Problem details:
Across the listing below, how many lines contain the string "geopulse"? Only the number is needed.

==================================================

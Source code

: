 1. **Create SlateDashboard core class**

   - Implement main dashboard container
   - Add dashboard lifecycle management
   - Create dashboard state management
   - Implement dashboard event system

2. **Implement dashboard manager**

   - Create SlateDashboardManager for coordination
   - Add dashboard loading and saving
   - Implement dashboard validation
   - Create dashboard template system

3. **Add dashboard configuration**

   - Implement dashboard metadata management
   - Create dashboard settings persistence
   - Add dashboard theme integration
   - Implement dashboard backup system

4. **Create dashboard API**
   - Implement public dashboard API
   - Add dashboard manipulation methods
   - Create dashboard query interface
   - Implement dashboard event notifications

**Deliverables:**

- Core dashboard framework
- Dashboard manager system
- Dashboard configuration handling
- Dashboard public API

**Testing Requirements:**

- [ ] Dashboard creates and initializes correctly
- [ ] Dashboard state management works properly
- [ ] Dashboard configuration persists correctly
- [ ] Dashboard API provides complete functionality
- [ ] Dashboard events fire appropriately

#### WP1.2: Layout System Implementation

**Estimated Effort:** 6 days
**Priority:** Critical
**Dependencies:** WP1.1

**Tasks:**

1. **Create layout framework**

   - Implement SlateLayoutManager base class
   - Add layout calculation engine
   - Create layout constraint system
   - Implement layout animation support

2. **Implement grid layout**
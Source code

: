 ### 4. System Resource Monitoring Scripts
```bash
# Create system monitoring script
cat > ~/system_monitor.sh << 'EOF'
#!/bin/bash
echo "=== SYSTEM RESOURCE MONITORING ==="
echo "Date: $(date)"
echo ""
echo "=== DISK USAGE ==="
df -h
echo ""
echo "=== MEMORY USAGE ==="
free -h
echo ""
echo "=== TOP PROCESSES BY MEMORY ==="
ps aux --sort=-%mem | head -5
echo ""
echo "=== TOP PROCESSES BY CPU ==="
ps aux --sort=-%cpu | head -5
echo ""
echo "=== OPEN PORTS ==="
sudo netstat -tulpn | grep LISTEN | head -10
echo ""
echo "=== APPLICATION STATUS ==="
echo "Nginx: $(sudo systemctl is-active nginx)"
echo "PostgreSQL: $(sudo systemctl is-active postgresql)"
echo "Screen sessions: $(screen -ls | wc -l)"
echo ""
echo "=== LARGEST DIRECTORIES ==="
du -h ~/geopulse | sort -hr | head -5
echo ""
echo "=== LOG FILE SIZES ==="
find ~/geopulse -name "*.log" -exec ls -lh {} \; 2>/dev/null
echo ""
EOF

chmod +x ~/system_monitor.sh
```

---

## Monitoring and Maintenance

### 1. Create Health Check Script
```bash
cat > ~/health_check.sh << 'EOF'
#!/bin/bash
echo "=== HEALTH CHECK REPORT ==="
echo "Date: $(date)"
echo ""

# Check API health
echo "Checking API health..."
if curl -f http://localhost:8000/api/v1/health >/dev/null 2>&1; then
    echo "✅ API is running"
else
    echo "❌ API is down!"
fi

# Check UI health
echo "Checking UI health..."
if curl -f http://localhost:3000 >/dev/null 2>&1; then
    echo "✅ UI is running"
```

==================================================

Task solution:
2